066【学は以て已むべからず】(がくはもってやむべからず)

「学びは一生やめてはいけない」

子どもの頃は「勉強しなさい」と言われ、大人になると「もう勉強なんて…」と遠ざけがち。
でも、人生の中で本当に必要な「学び」は、むしろ年齢を重ねてからこそ深まるものかもしれません。

そんな“学ぶことの本質”を教えてくれるのが、この孔子の言葉です。

学は以て已むべからず
(がくは もって やむべからず)

意味は、「学びは途中でやめてはいけない。一生続けるべきである」ということ。

これは、単なる“知識を増やす”ための勉強ではなく、「より良く生きるための学び」を説いた言葉なのです。


たとえ話で見る:「学びを止めた人」と「続けた人」

ある職人の話です。

Aさんは若い頃から技術を磨いて一流になりましたが、ある年を境に「もう十分だ」と学びをやめてしまいました。
一方、Bさんはベテランになっても「まだ知らないことがあるはず」と新しい素材や技術に触れ続けました。

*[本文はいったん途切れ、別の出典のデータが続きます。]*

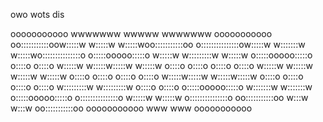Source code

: owo wots dis

                                                                       
                                                                       
                                                                       
                                                                      
                                                                       
                                                                       
   ooooooooooo wwwwwww           wwwww           wwwwwww ooooooooooo   
 oo:::::::::::oow:::::w         w:::::w         w:::::woo:::::::::::oo 
o:::::::::::::::ow:::::w       w:::::::w       w:::::wo:::::::::::::::o
o:::::ooooo:::::o w:::::w     w:::::::::w     w:::::w o:::::ooooo:::::o
o::::o     o::::o  w:::::w   w:::::w:::::w   w:::::w  o::::o     o::::o
o::::o     o::::o   w:::::w w:::::w w:::::w w:::::w   o::::o     o::::o
o::::o     o::::o    w:::::w:::::w   w:::::w:::::w    o::::o     o::::o
o::::o     o::::o     w:::::::::w     w:::::::::w     o::::o     o::::o
o:::::ooooo:::::o      w:::::::w       w:::::::w      o:::::ooooo:::::o
o:::::::::::::::o       w:::::w         w:::::w       o:::::::::::::::o
 oo:::::::::::oo         w:::w           w:::w         oo:::::::::::oo 
   ooooooooooo            www             www            ooooooooooo   
                                                                       
                                                                       
                                                                       
                                                                       
                                                                       
                                                                       
                                                                       
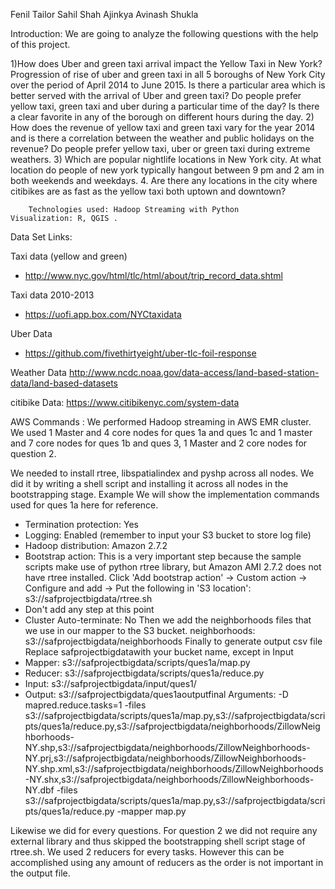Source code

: Fenil  Tailor 
Sahil Shah
Ajinkya Avinash Shukla
 			              
                                                                                                                                                                                                                                                                           
Introduction: We are going to analyze the following questions with the help of this project. 

1)How does Uber and green taxi  arrival impact the  Yellow Taxi in New York?
Progression of rise of uber and green taxi in all 5 boroughs of New York City over the period of April 2014 to  June 2015.
Is there a particular area which is better served with the arrival of Uber and green taxi?
Do people prefer yellow taxi, green taxi and uber during a particular time of the day? Is there a clear favorite in any of the borough on different hours during the day.
2) How does the revenue of yellow taxi and green taxi vary for the year 2014 and is there a correlation between the weather and public holidays on the revenue? Do people prefer yellow taxi, uber or green taxi during extreme weathers.
3) Which are popular nightlife locations in New York city. At what location do people of new york typically hangout between 9 pm and 2 am in both weekends and weekdays.
4. Are there any locations in the city where citibikes are as fast as the yellow taxi both uptown and downtown? 

    	Technologies used: Hadoop Streaming with Python
	Visualization: R, QGIS . 


 
Data Set Links: 

Taxi data (yellow and green)
- http://www.nyc.gov/html/tlc/html/about/trip_record_data.shtml

Taxi data 2010-2013
- https://uofi.app.box.com/NYCtaxidata

Uber Data
- https://github.com/fivethirtyeight/uber-tlc-foil-response

Weather Data
http://www.ncdc.noaa.gov/data-access/land-based-station-data/land-based-datasets

citibike Data:
https://www.citibikenyc.com/system-data

AWS Commands : 
We performed Hadoop streaming in AWS EMR cluster. We used 1 Master and 4 core nodes for ques 1a and ques 1c and 1 master and 7 core nodes for ques 1b and ques 3, 1 Master and 2 core nodes for question 2.

We needed to install rtree, libspatialindex and pyshp across all nodes. We did it by writing a shell script and installing it across all nodes in the bootstrapping stage. 
Example
We will show the implementation commands used for ques 1a here for reference.

* Termination protection: Yes
* Logging: Enabled (remember to input your S3 bucket to store log file)
* Hadoop distribution: Amazon 2.7.2
* Bootstrap action: This is a very important step because the sample scripts 
make use of python rtree library, but Amazon AMI 2.7.2 does not have rtree installed.
Click 'Add bootstrap action' -> Custom action -> Configure and add -> 
Put the following in 'S3 location': s3://safprojectbigdata/rtree.sh
* Don't add any step at this point
* Cluster Auto-terminate: No
Then we add the neighborhoods files that we use in our mapper to the S3 bucket.
neighborhoods: s3://safprojectbigdata/neighborhoods
Finally to generate output csv file
Replace safprojectbigdatawith your bucket name, except in Input
* Mapper: s3://safprojectbigdata/scripts/ques1a/map.py
* Reducer: s3://safprojectbigdata/scripts/ques1a/reduce.py
* Input: s3://safprojectbigdata/input/ques1/
* Output: s3://safprojectbigdata/ques1aoutputfinal
Arguments: -D mapred.reduce.tasks=1 -files s3://safprojectbigdata/scripts/ques1a/map.py,s3://safprojectbigdata/scripts/ques1a/reduce.py,s3://safprojectbigdata/neighborhoods/ZillowNeighborhoods-NY.shp,s3://safprojectbigdata/neighborhoods/ZillowNeighborhoods-NY.prj,s3://safprojectbigdata/neighborhoods/ZillowNeighborhoods-NY.shp.xml,s3://safprojectbigdata/neighborhoods/ZillowNeighborhoods-NY.shx,s3://safprojectbigdata/neighborhoods/ZillowNeighborhoods-NY.dbf -files s3://safprojectbigdata/scripts/ques1a/map.py,s3://safprojectbigdata/scripts/ques1a/reduce.py -mapper map.py 
 
Likewise we did for every questions. For question 2 we did not require any external library and thus skipped the bootstrapping shell script stage of rtree.sh. We used 2 reducers for every tasks. However this can be accomplished using any amount of reducers as the order is not important in the output file.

数年後、時代が変わり新しいニーズが生まれたとき、Bさんの仕事は多くの人に求められるようになりました。
Aさんは時代に合わず、引退を余儀なくされたといいます。

この違いを生んだのは、「学びをやめたか、続けたか」。
まさに孔子の言葉を体現するようなエピソードです。


出典と解釈:『論語』の「泰伯(たいはく)」篇より

この言葉は、『論語』の「泰伯」篇に登場します。

子曰く、学は以て已むべからず。青は之を藍より取りて藍よりも青く、氷は水これを為して水よりも寒し。木を瑩(みが)かざれば則ち不折(おれず)、金を礪(と)がざれば則ち不利なり。人の生くるや直し。学びて以てその道を成す。

孔子はこの中で、「学ぶことで人は素材以上の価値を持つ」と説いています。

  • 染料の青は藍草から取るが、藍よりも青くなる

  • 氷は水からできているが、水より冷たい

  • 木や金属も磨かなければ本来の力を発揮できない

人もまた同じで、学ぶことで本来の能力を超え、輝きを増していく
だからこそ、学びをやめてはいけないのです。


現代の視点で見る:「学び続ける人」が時代を生き抜く

今は時代の変化がとても早く、「一度覚えたこと」がすぐに通用しなくなることもあります。

  • 技術の進化(AI・プログラミングなど)

  • 社会の価値観の変化(働き方・暮らし方)

  • グローバルな視野の必要性

こうした変化に柔軟に対応できるのは、「学ぶことをやめなかった人」だけ。

学び続けるという姿勢は、自分をアップデートし続ける力そのものです。


おわりに:「一生学び、一生成長する」

孔子が伝えた「学は以て已むべからず」は、「学びとは人生そのものだ」というメッセージとも言えます。

  • 本を読む

  • 人の話に耳を傾ける

  • 失敗から学ぶ

  • 自分を見つめ直す

こうしたすべてが“学び”であり、それを続けることで、人として磨かれていく。

「もう学ぶことなんてない」と思ったときこそ、学びのスタートライン。
一生を通じて成長し続ける人でありたいですね。